Thursday, 21 October 2010

Empowered Product Owner

Dear Junior

Let us say that you have a product owner personally engaged, organisationally involved, and who is decisive enough to take decisions. For having a good product owner you only lack the fourth characteristics; you want the product owner to be empowered.
Engaged Involved
Decisive Empowered
Of course it does not help much having a product owner taking decisions if she does not have the authority to do so. The problem is that any decision the team has started working from can suddenly be revoked. 
Sorry folks, I just talked to the Guy-Who-Decides-Stuff and you remember that delimitation we settled for yesterday …. well, to make a long story short, he thinks it is an over-simplification, so we cannot do that. I am really sorry if it messes up things for you …
Agile methods in general are built do handle change. But you want that change to come controlled — not on things in-sprint after you have spent considerable time and effort working on it. If the team gets contra-orders repeatedly during a sprint they start mistrusting the decisions and guess if they lose tempo!

This is really what I do not like about "Proxy Product Owner". Such a one can be engaged, involved, and decisive. However, they are not empowered - the "Real PO" is somewhere else and any decision might be overruled. The unfortunately result is often that the Proxy PO gets indecisive.
Proxy PO: Sound good, just let me check with Guy-Who-Decides-Stuff. I will know for sure by tomorrow.
Team: So, what do we do until tomorrow? 
Point here is that the team loses focus and tempo.

To make things worse, the etymology of the word "proxy" unveils that "proxy without authority" is a misuse. The word is closely related to "procurator" which was the province manager in the Roman empire and who held administrative powers as agent of the emperor. No talking here about "have to check with the Emperor in Rome first".

So, what to do about it? 

I told you about the example of the non-involved Head of Marketing. In that case, someone else did the day-to-day job. Taking care of the backlog etc was done by an assisting controller from economy department. And he had to constantly run around the building to chase down stakeholders to validate any decision he made. The poor bastard did not even have the title "Proxy PO".

The solution I advice is to empower the Proxy to become the Real Product Owner, and the Head of Marketing in this example will become one important stakeholder. 

In some organisations this sounds strange: "Can you give authority to someone who is not the boss?" I would argue you can.

I think of the relationship between the product owner and the stakeholders a little bit like the relation between the CEO and the Board. The Board is not the "boss" of the CEO. All decisions the CEO makes, she makes based on her mandate. If the CEO makes consistently bad decisions, she will be replaced - but until that point of time she has her mandate. Of course the good CEO will carefully listen to what the Board thinks is important. But, the decisions will be her own.

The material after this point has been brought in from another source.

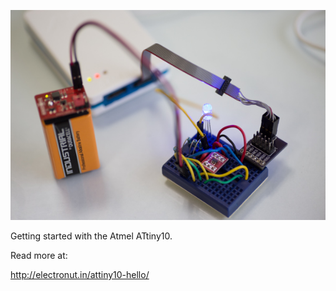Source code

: ![ATtiny10](attiny10-hookup.jpg)

Getting started with the Atmel ATtiny10. 

Read more at:

http://electronut.in/attiny10-hello/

In the same way, the stakeholders are not the boss of the product owner. All decisions the PO makes, she makes based on her mandate. If the PO makes consistently bad decisions, she will be replaced. Of course the good PO listens carefully to what the stakeholders think is important, and try to balance those interests. But, the decision will be her own.

In traditional organisations there is a glory around the word "owner" that tend to push the title "up the ladder". If it is a really important system, then it might make sense to have the Head of Marketing to be product owner. But then the system must also be important enough for that person to spend considerable time on its development. Otherwise, delegate both the task and the authority to someone who has the time.

This is actually nothing but an instance of the good advice on organisational structure: Strive for aligning task, competence, and mandate.

Sounds pretty obvious, but it is interesting to see how often these are not well-aligned in many organisations.

Being empowered is a characteristics in an organisational context, in the same way  as "involved" is "allowed by the organisation to spend time with the team". However, it is not so much about the informal situations that "involved" is mostly about, it is more about when there are time to make decisions. In that respect it is more related to being decisive.
Engaged Involved
Decisive Empowered
If you are in an organisation that manage to hand you an empowered product owner, you have a good chance to keep things rolling.